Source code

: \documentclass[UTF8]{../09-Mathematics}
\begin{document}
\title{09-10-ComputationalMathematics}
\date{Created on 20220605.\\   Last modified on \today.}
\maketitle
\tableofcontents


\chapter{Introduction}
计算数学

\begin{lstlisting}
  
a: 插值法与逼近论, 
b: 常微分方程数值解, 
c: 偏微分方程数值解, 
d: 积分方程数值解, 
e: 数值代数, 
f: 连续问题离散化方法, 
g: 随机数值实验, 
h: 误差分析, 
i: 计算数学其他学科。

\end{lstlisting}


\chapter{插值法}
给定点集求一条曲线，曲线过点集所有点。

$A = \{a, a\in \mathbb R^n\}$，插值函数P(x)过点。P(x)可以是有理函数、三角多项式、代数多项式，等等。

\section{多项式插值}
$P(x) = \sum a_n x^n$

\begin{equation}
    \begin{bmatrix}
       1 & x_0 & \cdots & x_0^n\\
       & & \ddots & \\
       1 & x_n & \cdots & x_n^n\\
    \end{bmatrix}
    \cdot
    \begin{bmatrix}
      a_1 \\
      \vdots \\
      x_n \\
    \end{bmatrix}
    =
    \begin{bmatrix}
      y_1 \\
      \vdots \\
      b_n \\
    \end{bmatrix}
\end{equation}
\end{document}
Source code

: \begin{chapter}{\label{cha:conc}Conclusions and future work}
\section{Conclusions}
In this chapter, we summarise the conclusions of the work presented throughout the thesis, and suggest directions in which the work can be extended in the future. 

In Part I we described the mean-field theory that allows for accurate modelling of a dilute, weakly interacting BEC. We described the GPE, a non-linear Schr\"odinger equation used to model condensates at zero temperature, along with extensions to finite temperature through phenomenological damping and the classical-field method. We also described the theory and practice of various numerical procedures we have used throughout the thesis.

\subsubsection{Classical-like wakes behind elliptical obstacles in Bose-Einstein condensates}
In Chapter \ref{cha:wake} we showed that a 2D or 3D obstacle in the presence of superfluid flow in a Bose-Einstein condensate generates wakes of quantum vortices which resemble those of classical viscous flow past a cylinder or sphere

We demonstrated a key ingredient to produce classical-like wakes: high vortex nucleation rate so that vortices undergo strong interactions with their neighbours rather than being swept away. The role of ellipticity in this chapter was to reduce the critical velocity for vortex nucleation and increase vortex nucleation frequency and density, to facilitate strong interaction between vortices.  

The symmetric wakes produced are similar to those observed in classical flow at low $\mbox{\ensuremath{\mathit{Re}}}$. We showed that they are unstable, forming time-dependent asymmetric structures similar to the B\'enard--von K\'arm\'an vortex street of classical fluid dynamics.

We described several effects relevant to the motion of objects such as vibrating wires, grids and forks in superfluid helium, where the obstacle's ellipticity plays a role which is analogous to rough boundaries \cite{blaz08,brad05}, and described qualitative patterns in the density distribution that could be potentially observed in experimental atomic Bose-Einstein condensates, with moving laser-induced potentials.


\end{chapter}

_ _ _ _ _ _ _

EXERCISE DETAILS — An exact, complete copy of the data is the only acceptable answer.

FINISHED TASK —
Source code

: \documentclass[UTF8]{../09-Mathematics}
\begin{document}
\title{09-10-ComputationalMathematics}
\date{Created on 20220605.\\   Last modified on \today.}
\maketitle
\tableofcontents


\chapter{Introduction}
计算数学

\begin{lstlisting}
  
a: 插值法与逼近论, 
b: 常微分方程数值解, 
c: 偏微分方程数值解, 
d: 积分方程数值解, 
e: 数值代数, 
f: 连续问题离散化方法, 
g: 随机数值实验, 
h: 误差分析, 
i: 计算数学其他学科。

\end{lstlisting}


\chapter{插值法}
给定点集求一条曲线，曲线过点集所有点。

$A = \{a, a\in \mathbb R^n\}$，插值函数P(x)过点。P(x)可以是有理函数、三角多项式、代数多项式，等等。

\section{多项式插值}
$P(x) = \sum a_n x^n$

\begin{equation}
    \begin{bmatrix}
       1 & x_0 & \cdots & x_0^n\\
       & & \ddots & \\
       1 & x_n & \cdots & x_n^n\\
    \end{bmatrix}
    \cdot
    \begin{bmatrix}
      a_1 \\
      \vdots \\
      x_n \\
    \end{bmatrix}
    =
    \begin{bmatrix}
      y_1 \\
      \vdots \\
      b_n \\
    \end{bmatrix}
\end{equation}
\end{document}
Source code

: \begin{chapter}{\label{cha:conc}Conclusions and future work}
\section{Conclusions}
In this chapter, we summarise the conclusions of the work presented throughout the thesis, and suggest directions in which the work can be extended in the future. 

In Part I we described the mean-field theory that allows for accurate modelling of a dilute, weakly interacting BEC. We described the GPE, a non-linear Schr\"odinger equation used to model condensates at zero temperature, along with extensions to finite temperature through phenomenological damping and the classical-field method. We also described the theory and practice of various numerical procedures we have used throughout the thesis.

\subsubsection{Classical-like wakes behind elliptical obstacles in Bose-Einstein condensates}
In Chapter \ref{cha:wake} we showed that a 2D or 3D obstacle in the presence of superfluid flow in a Bose-Einstein condensate generates wakes of quantum vortices which resemble those of classical viscous flow past a cylinder or sphere

We demonstrated a key ingredient to produce classical-like wakes: high vortex nucleation rate so that vortices undergo strong interactions with their neighbours rather than being swept away. The role of ellipticity in this chapter was to reduce the critical velocity for vortex nucleation and increase vortex nucleation frequency and density, to facilitate strong interaction between vortices.  

The symmetric wakes produced are similar to those observed in classical flow at low $\mbox{\ensuremath{\mathit{Re}}}$. We showed that they are unstable, forming time-dependent asymmetric structures similar to the B\'enard--von K\'arm\'an vortex street of classical fluid dynamics.

We described several effects relevant to the motion of objects such as vibrating wires, grids and forks in superfluid helium, where the obstacle's ellipticity plays a role which is analogous to rough boundaries \cite{blaz08,brad05}, and described qualitative patterns in the density distribution that could be potentially observed in experimental atomic Bose-Einstein condensates, with moving laser-induced potentials.


\end{chapter}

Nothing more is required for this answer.